Why My Wedding Clients Make Me Cry
Lately, I’ve had a spate of emotional moments relating to my clients. Fortunately, it’s the happy type.
One of my favourite parts of shooting a wedding is when I finally hand over the photos to my clients. The excited tension for them to see their wedding memories in a tangible form for the first time since their big day. As they unveil the images that will cast their memories into the proverbial stone.
Then….the waiting….and more waiting. Why the waiting?
At this stage, the couple are generally still in the process of hopping off the wedding treadmill, and might vomit if they have to talk about their wedding one more time!

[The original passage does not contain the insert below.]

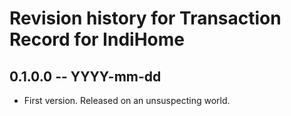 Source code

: # Revision history for Transaction Record for IndiHome

## 0.1.0.0 -- YYYY-mm-dd

* First version. Released on an unsuspecting world.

Or others, are slowly digesting their photos, savouring every single photo, reminiscing and absorbing the images into the memory banks of their wedding day.
Whatever the reason, it often takes a while for clients to make contact again once they’ve received their photos. And by a while, I mean a few days to a week.

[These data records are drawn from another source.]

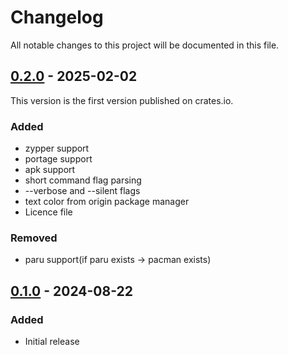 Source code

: # Changelog

All notable changes to this project will be documented in this file.

## [0.2.0] - 2025-02-02

This version is the first version published on crates.io.

### Added

- zypper support
- portage support
- apk support
- short command flag parsing
- --verbose and --silent flags
- text color from origin package manager
- Licence file

### Removed

- paru support(if paru exists -> pacman exists)

## [0.1.0] - 2024-08-22

### Added

- Initial release

[0.2.0]: https://github.com/Young-TW/yu/releases/tag/v0.2.0
[0.1.0]: https://github.com/Young-TW/yu/releases/tag/v0.1.0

So what’s happening in my head during those few days? – STRESS! Why haven’t I heard from them? What are they thinking? Is no news good news? Do they hate them? Do they love them? When will I hear from them?
I also give a running commentary to my husband – “I haven’t heard anything from them. Not a peep. What do you think that means?” *Cue him rolling eyes and reassuring me that they love the photos* (Good husband!)

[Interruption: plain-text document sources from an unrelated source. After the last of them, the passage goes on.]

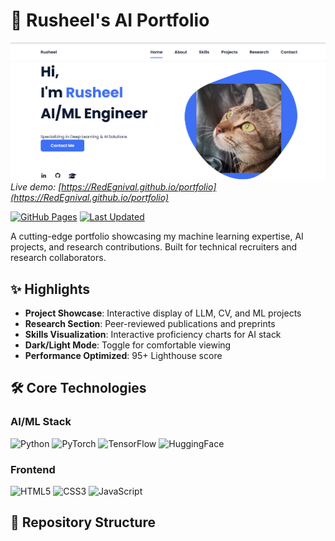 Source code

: # 🤖 Rusheel's AI Portfolio

![Portfolio Preview](./assets/img/preview-portfolio.png)  
*Live demo: [https://RedEgnival.github.io/portfolio](https://RedEgnival.github.io/portfolio)*

[![GitHub Pages](https://img.shields.io/badge/GitHub%20Pages-Deployed-brightgreen)](https://RedEgnival.github.io/portfolio)
[![Last Updated](https://img.shields.io/github/last-commit/RedEgnival/portfolio)](https://github.com/RedEgnival/portfolio/commits/main)

A cutting-edge portfolio showcasing my machine learning expertise, AI projects, and research contributions. Built for technical recruiters and research collaborators.

## ✨ Highlights

- **Project Showcase**: Interactive display of LLM, CV, and ML projects
- **Research Section**: Peer-reviewed publications and preprints
- **Skills Visualization**: Interactive proficiency charts for AI stack
- **Dark/Light Mode**: Toggle for comfortable viewing
- **Performance Optimized**: 95+ Lighthouse score

## 🛠 Core Technologies

### AI/ML Stack
![Python](https://img.shields.io/badge/Python-3776AB?logo=python&logoColor=white)
![PyTorch](https://img.shields.io/badge/PyTorch-EE4C2C?logo=pytorch&logoColor=white)
![TensorFlow](https://img.shields.io/badge/TensorFlow-FF6F00?logo=tensorflow&logoColor=white)
![HuggingFace](https://img.shields.io/badge/HuggingFace-FFD21E?logo=huggingface&logoColor=black)

### Frontend
![HTML5](https://img.shields.io/badge/HTML5-E34F26?logo=html5&logoColor=white)
![CSS3](https://img.shields.io/badge/CSS3-1572B6?logo=css3&logoColor=white)
![JavaScript](https://img.shields.io/badge/JavaScript-F7DF1E?logo=javascript&logoColor=black)

## 📂 Repository Structure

So when I finally hear the ping of my email or see the little red notification on my Facebook page, I take a breath and read carefully! …and then…the lump in the throat…the shaky hands….the prickle of tears in the eyes. And finally – the relief!! They LOVEEEE the photos! How much do they love them? SOOO MUCHH!!!!! I know this because of the use of capital letters and the abuse of the exclamation marks!
My favourite kind of message. Bring on those CAPITALS and EXCLAMATIONS!!! You’re speaking my online love language!
I think the reason this is such a big deal for me, is because I get personally invested in each and every wedding I shoot. I feel like a foster parent – for a short time, taking on the responsibility to nurture, care for and do justice for this baby.
Then, once I know I’ve done my best and can hand it over to it’s new owners, I’m relieved to know that my nurturing and caring made a difference and was felt.
So thank you for all my past brides and grooms and all my future brides and grooms – for the CAPITALS and EXCLAMATIONS!! I strive to do my best and it’s your feedback that encourages me to strive even harder!